Courtesy Phillip Brown
(See his Celtic Folklore site)

Colum Padraic (1881-1972)


Irish poet, dramatist, folklorist and children's writer, born in Longford County under the name Patrick Collumb. He was one of the founders of The Abbey Theatre in Dublin, and worked with Yeats and Lady Gregory. In 1914 he and his wife Mary left Ireland for America, soon entering New York literary circles. His books include a play The Land (1905), Wild Earth (1907), The King of Ireland's son (1916) a story for children, Dramatic legends (1922), Castle Conquer (1923) (his first novel) and Irish Elegies (1958).

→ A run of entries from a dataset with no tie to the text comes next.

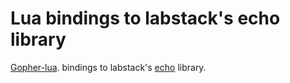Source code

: # Lua bindings to labstack's echo library

[Gopher-lua](https://github.com/yuin/gopher-lua). bindings to labstack's [echo](https://echo.labstack.com/) library.
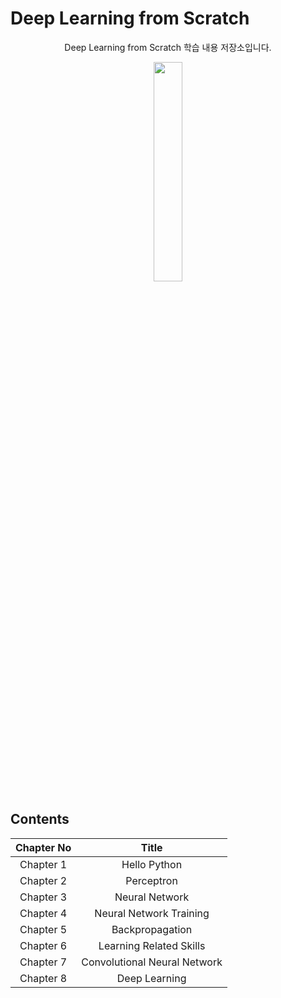 # Deep Learning from Scratch


<p align="center">Deep Learning from Scratch 학습 내용 저장소입니다.</p>

<p align="center">
    <img width='30%' src="https://user-images.githubusercontent.com/97859215/180148518-14542b0d-3908-439a-b578-7a2e23376c99.jpg"/>   
</p>


## Contents
|Chapter No|Title|
| :----: | :----: |
|Chapter 1|Hello Python|
|Chapter 2|Perceptron|
|Chapter 3|Neural Network|
|Chapter 4|Neural Network Training|
|Chapter 5|Backpropagation|
|Chapter 6|Learning Related Skills|
|Chapter 7|Convolutional Neural Network|
|Chapter 8|Deep Learning|


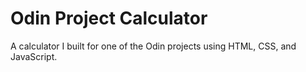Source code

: # Odin Project Calculator

A calculator I built for one of the Odin projects using HTML, CSS, and JavaScript.
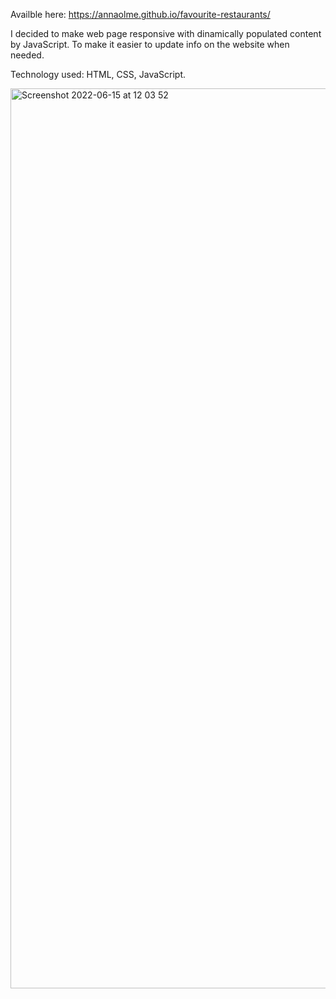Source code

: Availble here: https://annaolme.github.io/favourite-restaurants/

I decided to make web page responsive with dinamically populated content by JavaScript. To make it easier to update info on the website when needed.

Technology used: HTML, CSS, JavaScript.


<img width="1440" alt="Screenshot 2022-06-15 at 12 03 52" src="https://user-images.githubusercontent.com/54401056/173790670-6764004e-f0a2-4d5e-8c69-df165d7c2281.png">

In the thirties the Colums left for France. There he renewed his old friendship with Joyce, for whom he typed parts of Finnegans Wake. He had before that contributed a preface to Anna Livia Plurabelle.

The Colums returned to America and were made US citizens in 1945. He wrote Our Friend James Joyce (1958) and Ourselves Alone, a biography of Griffin in 1959.


I have always loved and admired Padraic Colum, second to few, and I have the greatest respect, and to confess the truth a little envy, of the wise and yet artless way he copes with the difficulties of life. Thus it was a pleasure to think of him in my rooms. (John Cowper Powys, Autobiography)

I met Colum at the office...He looked thinner again and more spiritual. I hope his affairs are all right. He spoke at length, leaning against the wall of the grand Central where he drifted with me - a hard marble support for such a wind-blown elf - of James Joyce and of his new book which no one living, not even Ezra Pound, can understand. All the disciples have fallen down trying in vain to follow this book - even T.S.Eliot can make nothing of it...(John Cowper Powys, Letters to His Brother Llewelyn 20 January 1927)

An Old Woman of the Roads

(extracts)

O, to have a little house!
         To own the hearth and stool and all!
The heap'd-up sods upon the fire
         The pile of turf against the wall!


Oh! but I'm weary of mist and dark,
         And roads where there's never a house of bush,
And tired I am of bog and road
         And the crying wind and the lonesome hush!